By Olivia Custodio
The very first thing I ever saw at SLAC was a New Play Sounding Series reading of a play called STREETLIGHT WOODPECKER. I brought my friend Gretchen with me and we both left gushing about how much we liked it and how we thought Stefan Espinosa, who played the lead role of Benji, was incredible. It’s a strange feeling to now be working alongside Stefan (who, by the way, is still incredible in this role) as I play his sister, Elizabeth, in STREETLIGHT WOODPECKER, which will receive its World Premiere here at SLAC. The entire team working on this show is amazing. Shawn Fisher has provided such a compelling, complex story and has been at nearly every rehearsal which is so exciting for us. Richie Call’s direction is sensitive, highly envisioned, and clear, and he’s so damn smart. Matt Sincell, Carleton Bluford, and Stefan are absolutely brilliant actors—watching them on stage teaches me so much every single day. I know it all sounds very gushy and complimentary but I sincerely am in awe of my co-workers.

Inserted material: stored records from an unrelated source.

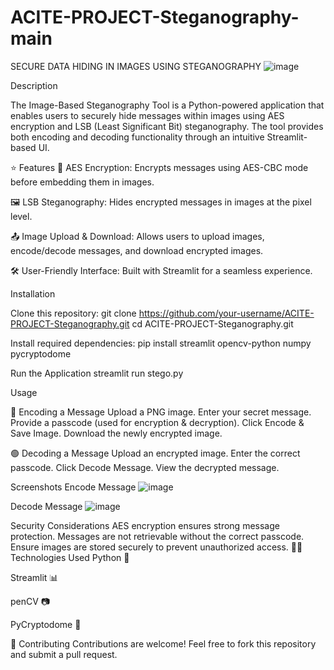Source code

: # ACITE-PROJECT-Steganography-main
SECURE DATA HIDING IN IMAGES USING STEGANOGRAPHY 
![image](https://github.com/user-attachments/assets/57d30d7c-bf61-42ee-8f4d-e63ad3172716)

Description

The Image-Based Steganography Tool is a Python-powered application that enables users to securely hide messages within images using AES encryption and LSB (Least Significant Bit) steganography. The tool provides both encoding and decoding functionality through an intuitive Streamlit-based UI.

⭐ Features
🔐 AES Encryption: Encrypts messages using AES-CBC mode before embedding them in images.

🖼️ LSB Steganography: Hides encrypted messages in images at the pixel level.

📤 Image Upload & Download: Allows users to upload images, encode/decode messages, and download encrypted images.

🛠 User-Friendly Interface: Built with Streamlit for a seamless experience.

 Installation
 
Clone this repository:
git clone https://github.com/your-username/ACITE-PROJECT-Steganography.git
cd ACITE-PROJECT-Steganography.git

Install required dependencies:
pip install streamlit opencv-python numpy pycryptodome

Run the Application
streamlit run stego.py

Usage

🔵 Encoding a Message
Upload a PNG image.
Enter your secret message.
Provide a passcode (used for encryption & decryption).
Click Encode & Save Image.
Download the newly encrypted image.

🟢 Decoding a Message
Upload an encrypted image.
Enter the correct passcode.
Click Decode Message.
View the decrypted message.

Screenshots
Encode Message
![image](https://github.com/user-attachments/assets/c302adea-be36-4871-b5b3-b07522d6af53)

Decode Message
![image](https://github.com/user-attachments/assets/af6a2070-cda4-41f0-9c86-b3a3abda6a22)

Security Considerations
AES encryption ensures strong message protection.
Messages are not retrievable without the correct passcode.
Ensure images are stored securely to prevent unauthorized access.
👨‍💻 Technologies Used
Python 🐍

Streamlit 📊

penCV 📷

PyCryptodome 🔐

🤝 Contributing
Contributions are welcome! Feel free to fork this repository and submit a pull request.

As with any role, it’s an actor’s job to do some character research. I am quite ignorant as to what it is like to have a family member (or even friend) return wounded after serving our country. Since this is part of Elizabeth’s journey, I knew I needed to talk to people who have had that experience. I was telling my friend Lisa about the play and she offered to put me in touch with her friend Jason McNamara, one of the co-founders of an organization called Squad Leaders. Jason and his friend Ben started the non-profit with the goal of successfully transitioning American veterans from military life back into their everyday lives as a part of a family and community. (You can read all about their amazing organization at squadleaders.org.)
Speaking with Jason definitely opened my eyes to how difficult it can be for family members to welcome back someone they love very much who has changed the way that veterans often do. I asked him numerous questions about the relationship Benji and Elizabeth have—why doesn’t Benji open up to her about what he experienced over there? What advice would you give to a family member like Elizabeth in real life on how to reconnect with Benji? What does it feel like for the vet when the family is so desperately trying to get them to open up? Jason works with every situation you can think of when it comes to veterans and their families and his words were so inspiring and thought-provoking.
Perhaps the most poignant advice Jason gave was meant for people like Elizabeth on how to reconnect with a return vet family member. He said (I’m paraphrasing, but the jist of it was this), “You don’t ask the questions about ‘what it was like over there’ and ‘if you saw people die’. They were there in that situation and you weren’t so there is no way for you to have a connection with their story and what they went through, even though you love them and want to be there for them. It’s very much like being an actor and having to describe what you do to put on a show to someone like me who has no idea what it’s like. I can listen, but the only people who are going to understand are other actors. I have no connection to your story. The best thing to do for a return veteran is to try to recreate the experiences you had with them before they went away. Of course they’re going to be different people, but you have no control over that. Did you like going to the movies with your brother before? Go to the movies. Re-create that environment for them and if they are ever going to open up to you, that’s how it will happen.”
STREETLIGHT WOODPECKER is an examination of family, culture, and faith, and the relationship between Elizabeth and Benji personifies all of these things. I hope you get a chance to see this thought-provoking play. It truly is beautifully written and we can all learn a lot from the lessons taught by this story. I will continue my research and see you in the Upstairs Theatre soon!